Prima Mensa, une histoire d'amour… (I)
Miguel, je ne sais pas si vous vous souviendrez de lui, c'est l'agriculteur qui représente la 4e génération d'une famille d'oléiculteurs que vous connaîtrez bientôt sous le nom d'Olivar de San Miguel.
Oui, c'est grâce à lui que nous avons obtenu Arraigo, dont la saveur et la qualité extraordinaires ont donné lieu à un succès sans précédent…
Quand j'ai rencontré Miguel, il m'a emmené dans son oliveraie, précisément dans une zone dont il est incroyablement fier. Et il m'a dit :
– Julio, l'huile qui sort de ces olives est spectaculaire. Chaque année, je fais une sélection et je les cueille juste au moment où elles changent de couleur, quand elles commencent à perdre leur vert et avant qu'elles noircissent. C'est celle que nous partageons entre amis et en famille.
– Et pourquoi ça, Migue ? Pourquoi tu n'en fais pas plus ?
– C'est qu'en cueillant les olives aussi tôt, on dépasse à peine les 8 % et on obtient presque deux tiers d'huile en moins qu'en les cueillant noires. Personne ne te paie ce que vaut vraiment cette huile…
Là, je suis resté, comme dirait mon fils, bouche bée. Miguel m'a regardé, il a compris et m'a dit – Tu veux emporter une petite bouteille ? Ce à quoi j'ai répondu, interdit… Vraiment ?!
Le chemin du retour m'a semblé interminable. Je portais ce petit flacon de verre, sans étiquette ni rien, sur le siège passager. Je le regardais comme un enfant qui aurait trouvé un trésor caché…

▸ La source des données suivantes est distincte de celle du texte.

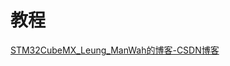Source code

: # 教程

[STM32CubeMX_Leung_ManWah的博客-CSDN博客](https://leung-manwah.blog.csdn.net/category_10508589.html)
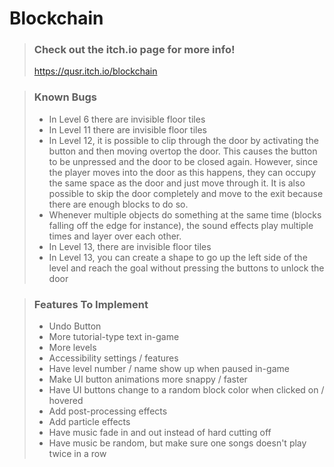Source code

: # Blockchain
> ### Check out the itch.io page for more info!
> https://qusr.itch.io/blockchain

> ### Known Bugs
> - In Level 6 there are invisible floor tiles
> - In Level 11 there are invisible floor tiles
> - In Level 12, it is possible to clip through the door by activating the button and then moving overtop the door. This causes the button to be unpressed and the door to be closed again. However, since the player moves into the door as this happens, they can occupy the same space as the door and just move through it. It is also possible to skip the door completely and move to the exit because there are enough blocks to do so.
> - Whenever multiple objects do something at the same time (blocks falling off the edge for instance), the sound effects play multiple times and layer over each other.
> - In Level 13, there are invisible floor tiles
> - In Level 13, you can create a shape to go up the left side of the level and reach the goal without pressing the buttons to unlock the door

> ### Features To Implement
> - Undo Button
> - More tutorial-type text in-game
> - More levels
> - Accessibility settings / features
> - Have level number / name show up when paused in-game
> - Make UI button animations more snappy / faster
> - Have UI buttons change to a random block color when clicked on / hovered
> - Add post-processing effects
> - Add particle effects
> - Have music fade in and out instead of hard cutting off
> - Have music be random, but make sure one songs doesn't play twice in a row
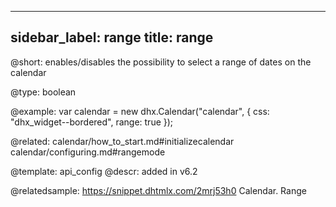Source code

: 
---
sidebar_label: range
title: range
---          

@short: enables/disables the possibility to select a range of dates on the calendar





@type: boolean

@example: 
var calendar = new dhx.Calendar("calendar", {
	css: "dhx_widget--bordered",
	range: true
});

@related: 
calendar/how_to_start.md#initializecalendar
calendar/configuring.md#rangemode

@template:	api_config
@descr:
added in v6.2

@relatedsample: https://snippet.dhtmlx.com/2mrj53h0	Calendar. Range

À peine rentré chez moi, j'ai pris une petite assiette, un morceau de pain de campagne et je me suis assis à la table de la cuisine. J'ai pris la petite bouteille de verre et je l'ai ouverte avec précaution. J'ai inspiré profondément… Des effluves multiples d'oliveraie m'ont envahi, c'était presque comme si j'avais croqué une olive là même, chez moi, dans ma cuisine…
Presque fébrile, j'ai versé un peu d'huile. Elle coulait comme une crème, d'un vert intense. J'ai pris un petit morceau de pain et je l'ai trempé jusqu'à ce qu'il soit bien imbibé…
Vraiment, je serais incapable de vous décrire toutes les sensations qui se sont éveillées en cet instant…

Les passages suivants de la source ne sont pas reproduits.